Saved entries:
---+---

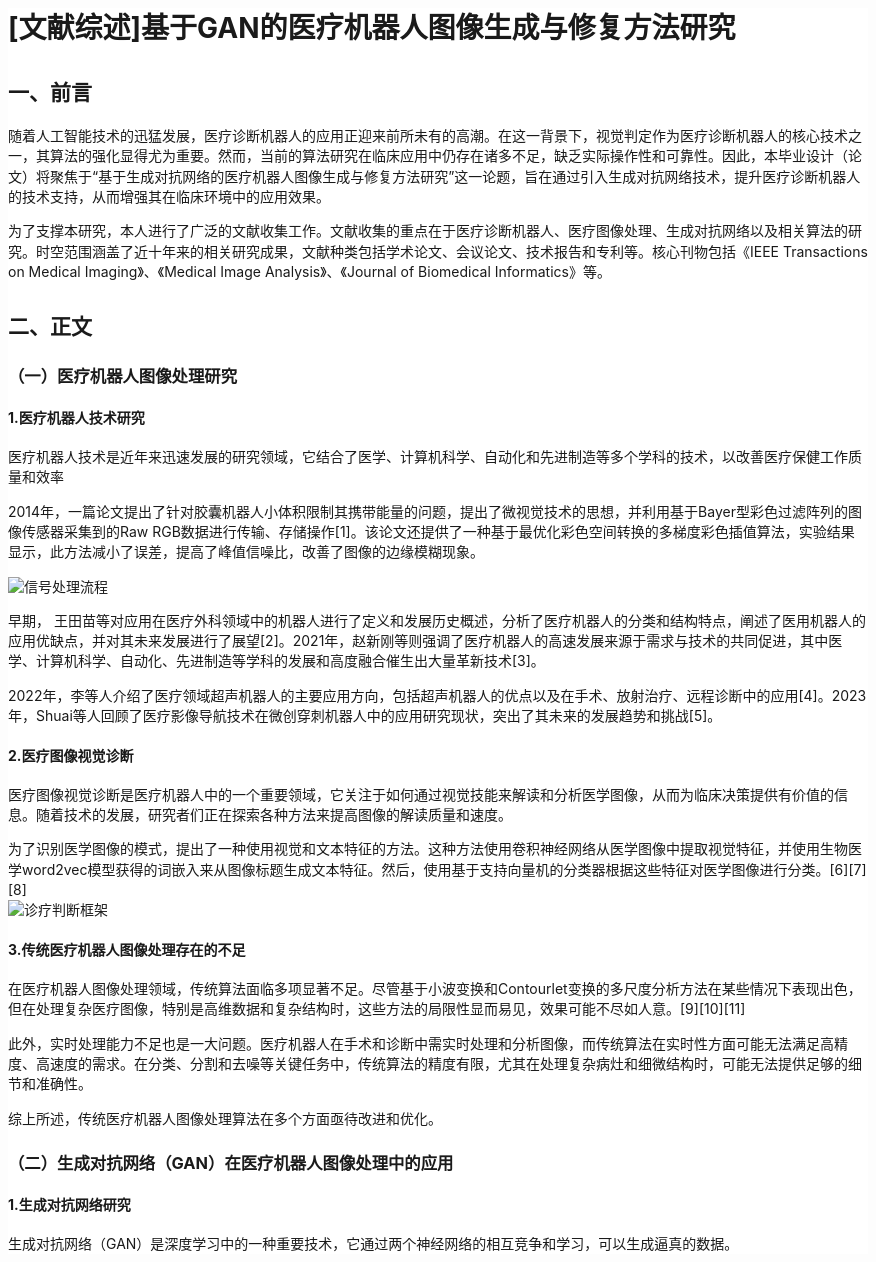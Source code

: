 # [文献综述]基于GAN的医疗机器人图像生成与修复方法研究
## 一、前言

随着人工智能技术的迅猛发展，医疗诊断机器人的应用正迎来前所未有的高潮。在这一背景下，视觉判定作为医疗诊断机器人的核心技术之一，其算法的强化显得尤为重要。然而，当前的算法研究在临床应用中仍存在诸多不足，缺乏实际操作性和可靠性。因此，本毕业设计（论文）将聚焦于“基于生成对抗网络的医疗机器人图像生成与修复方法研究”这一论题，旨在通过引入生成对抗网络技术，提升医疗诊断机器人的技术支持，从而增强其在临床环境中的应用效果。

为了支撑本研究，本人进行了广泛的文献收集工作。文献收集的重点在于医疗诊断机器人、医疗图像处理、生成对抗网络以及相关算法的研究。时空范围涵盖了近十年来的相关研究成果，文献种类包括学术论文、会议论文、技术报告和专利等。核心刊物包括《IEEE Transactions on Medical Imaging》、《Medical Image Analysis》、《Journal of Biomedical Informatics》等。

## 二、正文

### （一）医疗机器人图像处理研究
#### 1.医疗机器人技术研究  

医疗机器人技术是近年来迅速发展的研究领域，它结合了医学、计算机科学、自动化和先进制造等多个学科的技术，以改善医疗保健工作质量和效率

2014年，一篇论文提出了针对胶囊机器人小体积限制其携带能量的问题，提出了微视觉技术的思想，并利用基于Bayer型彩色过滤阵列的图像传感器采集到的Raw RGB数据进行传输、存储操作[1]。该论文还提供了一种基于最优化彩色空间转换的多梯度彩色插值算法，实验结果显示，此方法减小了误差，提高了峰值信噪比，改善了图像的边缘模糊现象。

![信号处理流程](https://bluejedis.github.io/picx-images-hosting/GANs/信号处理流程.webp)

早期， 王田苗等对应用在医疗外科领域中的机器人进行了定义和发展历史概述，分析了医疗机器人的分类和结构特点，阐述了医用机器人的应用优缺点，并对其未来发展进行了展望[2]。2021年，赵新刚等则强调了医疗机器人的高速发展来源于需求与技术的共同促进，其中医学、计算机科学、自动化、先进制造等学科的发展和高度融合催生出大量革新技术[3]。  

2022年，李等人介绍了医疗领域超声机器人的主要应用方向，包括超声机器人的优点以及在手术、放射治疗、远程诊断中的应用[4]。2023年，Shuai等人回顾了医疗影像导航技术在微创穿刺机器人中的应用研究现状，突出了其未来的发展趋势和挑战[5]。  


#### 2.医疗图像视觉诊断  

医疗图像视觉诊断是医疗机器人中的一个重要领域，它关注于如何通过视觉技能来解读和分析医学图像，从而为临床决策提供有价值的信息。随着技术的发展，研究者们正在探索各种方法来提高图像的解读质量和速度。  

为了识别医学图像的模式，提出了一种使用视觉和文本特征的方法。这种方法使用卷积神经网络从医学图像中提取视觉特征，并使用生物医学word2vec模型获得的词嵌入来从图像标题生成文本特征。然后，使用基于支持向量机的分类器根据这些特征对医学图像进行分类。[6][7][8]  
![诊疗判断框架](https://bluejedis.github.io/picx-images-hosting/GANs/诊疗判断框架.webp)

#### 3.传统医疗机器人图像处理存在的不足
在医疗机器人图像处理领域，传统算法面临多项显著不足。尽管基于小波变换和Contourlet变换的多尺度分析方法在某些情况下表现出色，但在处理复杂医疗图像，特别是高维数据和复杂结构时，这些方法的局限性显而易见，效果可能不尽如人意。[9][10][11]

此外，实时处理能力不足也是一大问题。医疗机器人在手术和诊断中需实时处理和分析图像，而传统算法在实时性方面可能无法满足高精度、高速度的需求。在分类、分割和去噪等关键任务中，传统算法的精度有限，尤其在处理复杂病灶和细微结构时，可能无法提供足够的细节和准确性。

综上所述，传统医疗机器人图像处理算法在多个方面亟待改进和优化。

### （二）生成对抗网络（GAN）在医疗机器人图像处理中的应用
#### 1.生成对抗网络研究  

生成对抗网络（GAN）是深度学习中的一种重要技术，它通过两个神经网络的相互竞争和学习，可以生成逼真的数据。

---+---

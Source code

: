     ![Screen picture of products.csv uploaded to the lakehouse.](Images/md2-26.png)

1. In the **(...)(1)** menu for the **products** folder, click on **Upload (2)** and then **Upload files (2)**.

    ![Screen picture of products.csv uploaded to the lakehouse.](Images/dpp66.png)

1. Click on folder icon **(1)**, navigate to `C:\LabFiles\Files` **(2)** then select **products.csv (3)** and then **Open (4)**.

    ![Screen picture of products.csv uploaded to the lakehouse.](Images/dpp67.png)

---+---

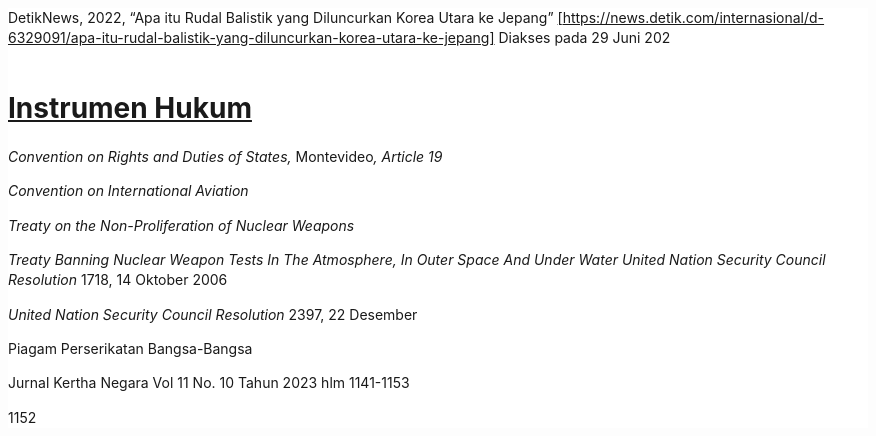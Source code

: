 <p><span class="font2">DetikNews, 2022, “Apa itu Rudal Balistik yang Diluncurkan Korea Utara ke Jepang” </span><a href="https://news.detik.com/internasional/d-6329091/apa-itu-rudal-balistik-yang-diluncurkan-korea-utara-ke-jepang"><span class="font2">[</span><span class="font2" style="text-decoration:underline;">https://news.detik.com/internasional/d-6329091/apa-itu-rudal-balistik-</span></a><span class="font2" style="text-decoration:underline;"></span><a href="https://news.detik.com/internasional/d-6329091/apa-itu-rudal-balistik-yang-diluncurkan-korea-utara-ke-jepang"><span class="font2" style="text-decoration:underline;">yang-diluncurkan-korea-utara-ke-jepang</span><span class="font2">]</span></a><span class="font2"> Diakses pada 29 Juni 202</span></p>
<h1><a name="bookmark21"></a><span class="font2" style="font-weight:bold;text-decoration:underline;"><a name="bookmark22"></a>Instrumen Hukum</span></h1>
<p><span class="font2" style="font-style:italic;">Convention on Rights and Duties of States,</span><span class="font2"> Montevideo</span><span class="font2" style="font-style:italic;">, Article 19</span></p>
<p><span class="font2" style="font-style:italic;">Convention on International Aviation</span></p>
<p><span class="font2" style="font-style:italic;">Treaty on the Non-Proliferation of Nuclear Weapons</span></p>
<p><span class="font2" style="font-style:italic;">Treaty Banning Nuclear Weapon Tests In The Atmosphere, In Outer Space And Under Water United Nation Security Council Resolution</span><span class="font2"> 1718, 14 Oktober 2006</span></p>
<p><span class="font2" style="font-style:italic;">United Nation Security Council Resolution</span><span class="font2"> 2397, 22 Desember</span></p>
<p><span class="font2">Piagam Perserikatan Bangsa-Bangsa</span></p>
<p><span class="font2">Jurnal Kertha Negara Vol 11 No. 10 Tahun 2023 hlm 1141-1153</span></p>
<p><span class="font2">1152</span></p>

---+---

## [Problem requirements]
Copy the records above exactly, beginning at the line that contains "on International Aviation</span></p>" and stopping after the line that contains "of Nuclear Weapons</span></p>".

## [Output of the task]
<p><span class="font2" style="font-style:italic;">Convention on International Aviation</span></p>
<p><span class="font2" style="font-style:italic;">Treaty on the Non-Proliferation of Nuclear Weapons</span></p>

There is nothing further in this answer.